* **WHAT NEEDS TO BE DONE**
Each line of the data below either holds "Tecnologias" or does not. Report how many do, and only that.

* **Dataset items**

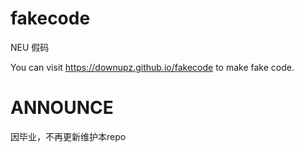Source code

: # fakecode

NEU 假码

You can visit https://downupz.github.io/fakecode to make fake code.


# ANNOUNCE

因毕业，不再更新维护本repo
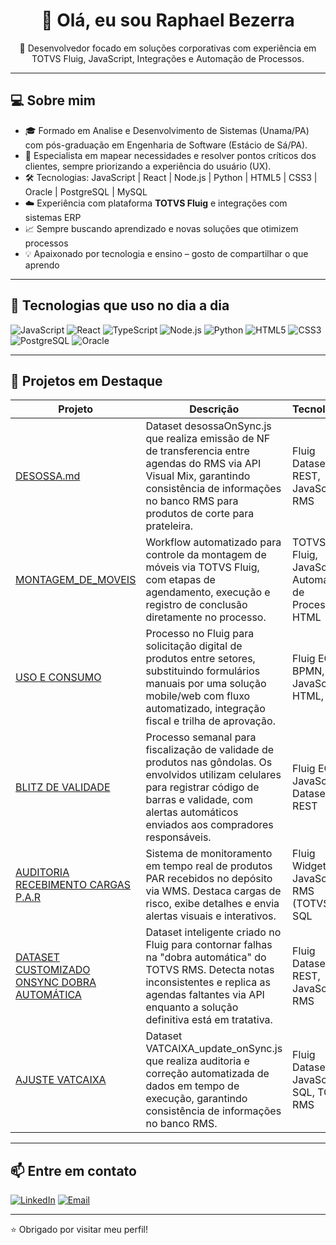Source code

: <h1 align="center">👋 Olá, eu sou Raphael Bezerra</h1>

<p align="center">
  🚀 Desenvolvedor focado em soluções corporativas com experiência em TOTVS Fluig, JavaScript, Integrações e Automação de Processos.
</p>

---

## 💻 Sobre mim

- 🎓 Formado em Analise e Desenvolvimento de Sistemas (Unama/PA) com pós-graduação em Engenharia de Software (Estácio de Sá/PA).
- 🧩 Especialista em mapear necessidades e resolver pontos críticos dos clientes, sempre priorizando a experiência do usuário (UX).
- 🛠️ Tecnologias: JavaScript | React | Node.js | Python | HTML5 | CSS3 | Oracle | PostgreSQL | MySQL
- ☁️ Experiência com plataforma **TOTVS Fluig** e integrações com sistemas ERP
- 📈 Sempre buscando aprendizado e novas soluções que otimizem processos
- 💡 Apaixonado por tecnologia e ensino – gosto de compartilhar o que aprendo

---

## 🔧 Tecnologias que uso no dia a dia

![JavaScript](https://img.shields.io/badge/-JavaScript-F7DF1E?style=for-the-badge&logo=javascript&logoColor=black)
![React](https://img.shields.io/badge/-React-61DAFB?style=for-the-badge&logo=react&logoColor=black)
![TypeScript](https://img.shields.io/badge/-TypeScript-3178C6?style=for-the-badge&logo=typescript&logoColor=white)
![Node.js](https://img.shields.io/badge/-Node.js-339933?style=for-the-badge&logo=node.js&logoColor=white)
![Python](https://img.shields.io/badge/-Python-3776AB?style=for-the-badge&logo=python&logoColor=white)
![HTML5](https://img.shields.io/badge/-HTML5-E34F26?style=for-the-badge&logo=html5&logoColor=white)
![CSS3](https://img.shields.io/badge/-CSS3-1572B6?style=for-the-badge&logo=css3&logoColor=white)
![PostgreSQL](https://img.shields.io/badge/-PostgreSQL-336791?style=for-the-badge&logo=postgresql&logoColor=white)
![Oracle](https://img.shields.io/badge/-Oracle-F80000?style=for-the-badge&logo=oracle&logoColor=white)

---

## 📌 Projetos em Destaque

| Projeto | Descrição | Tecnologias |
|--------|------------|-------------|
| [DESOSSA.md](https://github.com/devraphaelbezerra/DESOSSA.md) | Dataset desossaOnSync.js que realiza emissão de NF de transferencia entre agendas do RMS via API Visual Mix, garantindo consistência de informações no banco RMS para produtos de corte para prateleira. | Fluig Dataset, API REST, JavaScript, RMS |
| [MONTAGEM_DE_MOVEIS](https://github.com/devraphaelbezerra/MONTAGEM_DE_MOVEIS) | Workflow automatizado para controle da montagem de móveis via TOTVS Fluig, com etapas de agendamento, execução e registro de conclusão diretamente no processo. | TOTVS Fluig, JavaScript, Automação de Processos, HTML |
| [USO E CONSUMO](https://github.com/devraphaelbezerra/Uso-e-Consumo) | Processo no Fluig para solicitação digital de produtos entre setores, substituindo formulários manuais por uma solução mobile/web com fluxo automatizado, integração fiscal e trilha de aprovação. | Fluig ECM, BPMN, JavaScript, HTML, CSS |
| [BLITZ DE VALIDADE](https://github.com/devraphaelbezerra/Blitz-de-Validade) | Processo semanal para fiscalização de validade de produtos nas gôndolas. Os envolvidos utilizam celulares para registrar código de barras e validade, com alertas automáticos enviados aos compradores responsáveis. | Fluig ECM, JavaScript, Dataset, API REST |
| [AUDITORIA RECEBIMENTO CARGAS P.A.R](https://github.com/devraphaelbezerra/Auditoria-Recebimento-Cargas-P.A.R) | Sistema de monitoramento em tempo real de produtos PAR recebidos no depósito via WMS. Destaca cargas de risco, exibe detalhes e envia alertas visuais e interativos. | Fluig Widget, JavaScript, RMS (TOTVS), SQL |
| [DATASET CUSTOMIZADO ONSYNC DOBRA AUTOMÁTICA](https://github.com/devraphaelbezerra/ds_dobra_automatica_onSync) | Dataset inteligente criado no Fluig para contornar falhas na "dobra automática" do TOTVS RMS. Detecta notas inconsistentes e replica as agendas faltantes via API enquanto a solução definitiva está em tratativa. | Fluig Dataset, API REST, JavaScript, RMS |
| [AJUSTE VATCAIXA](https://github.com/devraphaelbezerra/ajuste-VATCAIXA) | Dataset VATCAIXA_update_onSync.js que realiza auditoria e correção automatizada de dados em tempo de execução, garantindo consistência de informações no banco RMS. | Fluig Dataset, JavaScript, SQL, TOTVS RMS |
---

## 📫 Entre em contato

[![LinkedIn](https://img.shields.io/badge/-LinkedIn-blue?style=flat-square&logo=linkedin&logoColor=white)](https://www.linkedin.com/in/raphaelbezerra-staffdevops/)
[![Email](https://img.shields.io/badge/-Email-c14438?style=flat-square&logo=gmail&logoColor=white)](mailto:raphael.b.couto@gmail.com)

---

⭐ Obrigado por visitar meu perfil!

---

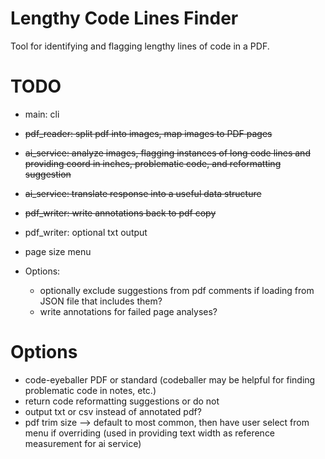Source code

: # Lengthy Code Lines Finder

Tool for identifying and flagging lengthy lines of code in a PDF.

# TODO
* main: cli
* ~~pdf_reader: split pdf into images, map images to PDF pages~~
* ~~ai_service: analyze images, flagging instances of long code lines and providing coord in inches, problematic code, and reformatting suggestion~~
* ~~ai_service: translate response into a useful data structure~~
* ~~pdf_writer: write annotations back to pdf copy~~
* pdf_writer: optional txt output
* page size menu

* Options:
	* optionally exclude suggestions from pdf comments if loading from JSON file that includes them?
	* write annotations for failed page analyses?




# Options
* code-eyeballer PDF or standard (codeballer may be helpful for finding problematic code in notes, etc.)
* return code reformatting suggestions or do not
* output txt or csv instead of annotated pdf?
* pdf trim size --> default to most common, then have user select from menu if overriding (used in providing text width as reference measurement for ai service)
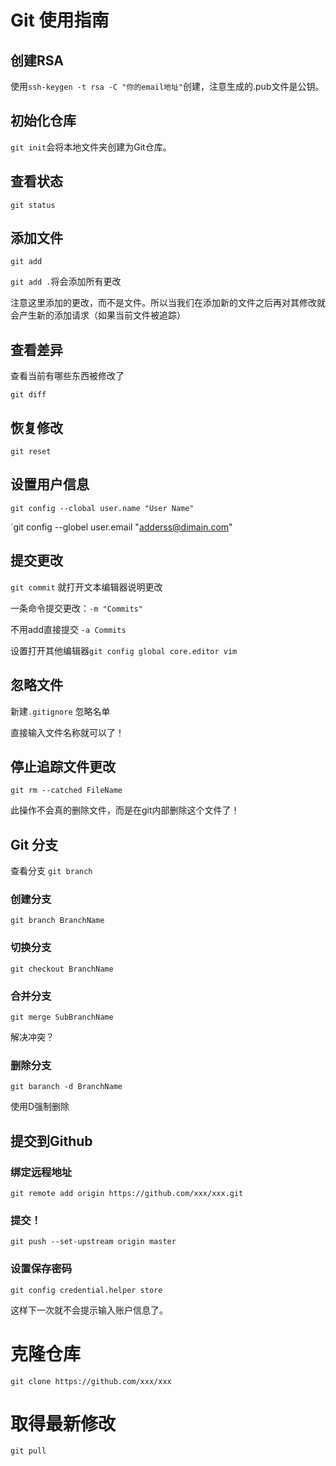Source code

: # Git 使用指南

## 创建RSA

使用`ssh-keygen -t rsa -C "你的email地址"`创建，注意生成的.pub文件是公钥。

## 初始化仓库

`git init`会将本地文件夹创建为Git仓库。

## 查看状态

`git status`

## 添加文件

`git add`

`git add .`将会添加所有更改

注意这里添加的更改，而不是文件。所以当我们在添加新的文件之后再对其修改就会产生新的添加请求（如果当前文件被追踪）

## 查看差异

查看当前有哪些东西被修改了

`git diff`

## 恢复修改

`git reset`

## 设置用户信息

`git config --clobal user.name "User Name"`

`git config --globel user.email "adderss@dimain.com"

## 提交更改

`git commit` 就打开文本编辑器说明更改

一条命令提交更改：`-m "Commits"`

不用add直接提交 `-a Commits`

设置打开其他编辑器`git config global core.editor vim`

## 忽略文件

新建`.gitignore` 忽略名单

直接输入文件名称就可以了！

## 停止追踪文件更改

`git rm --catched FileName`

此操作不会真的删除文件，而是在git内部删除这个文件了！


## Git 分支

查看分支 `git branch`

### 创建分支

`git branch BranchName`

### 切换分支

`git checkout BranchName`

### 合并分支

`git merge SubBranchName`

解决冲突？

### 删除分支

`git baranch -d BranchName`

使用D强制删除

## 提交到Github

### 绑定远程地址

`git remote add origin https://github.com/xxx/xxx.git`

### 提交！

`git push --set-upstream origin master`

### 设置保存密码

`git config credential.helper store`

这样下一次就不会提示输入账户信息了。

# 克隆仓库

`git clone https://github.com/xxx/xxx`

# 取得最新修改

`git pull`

* **COMPLETED TASK**
3